TV going the way of music?

How do people want to consume music? The answer, it is increasingly clear, is that people want SONGS, not albums. As Stephen Dubner of Freakonomics notes:

It strikes me as ironic that a new technology (digital music) may have accidentally forced record labels to abandon the status quo (releasing albums) and return to the past (selling singles). I sometimes think that the biggest mistake the record industry ever made was abandoning the pop single in the first place. Customers were forced to buy albums to get the one or two songs they loved; how many albums can you say that you truly love, or love even 50% of the songs — 10? 20? But now the people have spoken: they want one song at a time, digitally please, maybe even free.

How do people want to consume television? The rise of TV and DVR has increasingly shown tv execs that people, as always, want to consume shows on their own time, at their own pace, in their own way (TV, ipod, computer, etc.; without ads, in a row, 10-minutes at a time etc.). This is why NBC's decision to begin putting their shows for free online is genius....except the shows are only available to US IP addresses, which kind of misses the point (since the rest of the world is more wired than the US anyway; see this article about the US ranking 15th in internet connectedness).

Well, my favorite free tv website online, the late TV links, was shut down last week. In a move reminiscent of napster and its fight with the record industry, the site was shut down by the FACT (Federation against copywright theft) group. See this UK article: "One of the world's most-used pirate film websites has been closed after providing links to illegal versions of major Hollywood hits and TV shows."

HAH. Once again, they've missed the whole point, which is that online file-sharing and the essentially unlimited consumption freedom it confers is the future of entertainment, all entertainment (moreover, as this link notes: "On the facts that we know so far, it is difficult to see how the providing of links to infringing copies of TV shows gives rise to a civil or criminal liability under UK law").

Well, the article that got me all started on this is here, and is worth a full read. My favorite section is this:

It’s just stunning to see that the TV and film world haven’t sorted themselves out by making their programmes available for people to watch online - in the time between then and now. The end result? People are bypassing the owners of the content and going to any source where they can find the programmes. Hence the rise of sites like TV-Link and AllUC. Again we’ll see large media organisations shouting “FOUL!” and insisting that “Something must be done about this.” If they hadn’t spent so much time worrying about trying to get DRM working - treating their customers a thieves - and more time getting the content ready to be available to their customers, they might not have been in this position.

I would add that it is not only stunning, but frankly inexplicable.

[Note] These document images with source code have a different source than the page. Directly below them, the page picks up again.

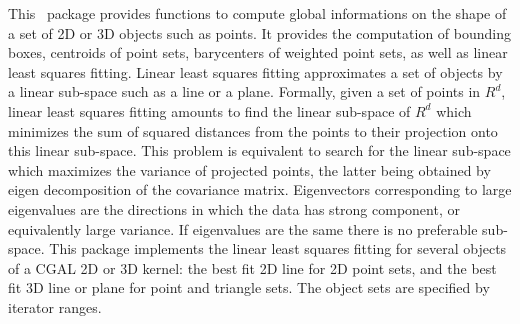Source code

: This \cgal\ package provides functions to compute global informations
on the shape of a set of 2D or 3D objects such as points. It provides the computation of bounding boxes, centroids of point sets, barycenters of weighted point sets, as well as linear least squares fitting. Linear least squares fitting approximates a set of objects by a linear
sub-space such as a line or a plane.
Formally, given a set of points in $R^d$, linear least squares fitting amounts
to find the linear sub-space of $R^d$ which minimizes the sum of squared
distances from the points to their projection onto this linear sub-space. This
problem is equivalent to search for the linear sub-space which maximizes the
variance of projected points, the latter being obtained by eigen decomposition
of the covariance matrix. Eigenvectors corresponding to large eigenvalues are
the directions in which the data has strong component, or equivalently large
variance. If eigenvalues are the same there is no preferable sub-space.
This package implements the linear least squares fitting for
several objects of a CGAL 2D or 3D kernel: the best fit 2D line for 2D
point sets, and the best fit 3D line or plane for point and
triangle sets. The object sets are specified by iterator ranges.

While music in the digital age requires a fundamentally different business model, it is not difficult for TV content providers (HBO through NBC, ABC, CBS etc.) to provide streaming video of all their programming. This can be done with advertising (even with embedded commercial breaks). The TV business, unlike the music business, is built like the internet!

Record labels have to change the way they sell music, but since most TV (with obvious exceptions) is provided free-of-charge, or at a nominal cost, with revenue earned through advertising, how does TV not jive with the internet? Free content, with revenue from advertising.....where have I heard that before? sounds familiar.......

Oh yeah! This is how GOOGLE is run, the kingpin of the internet! The internet is constructed on this model, where is internet TV!!!!!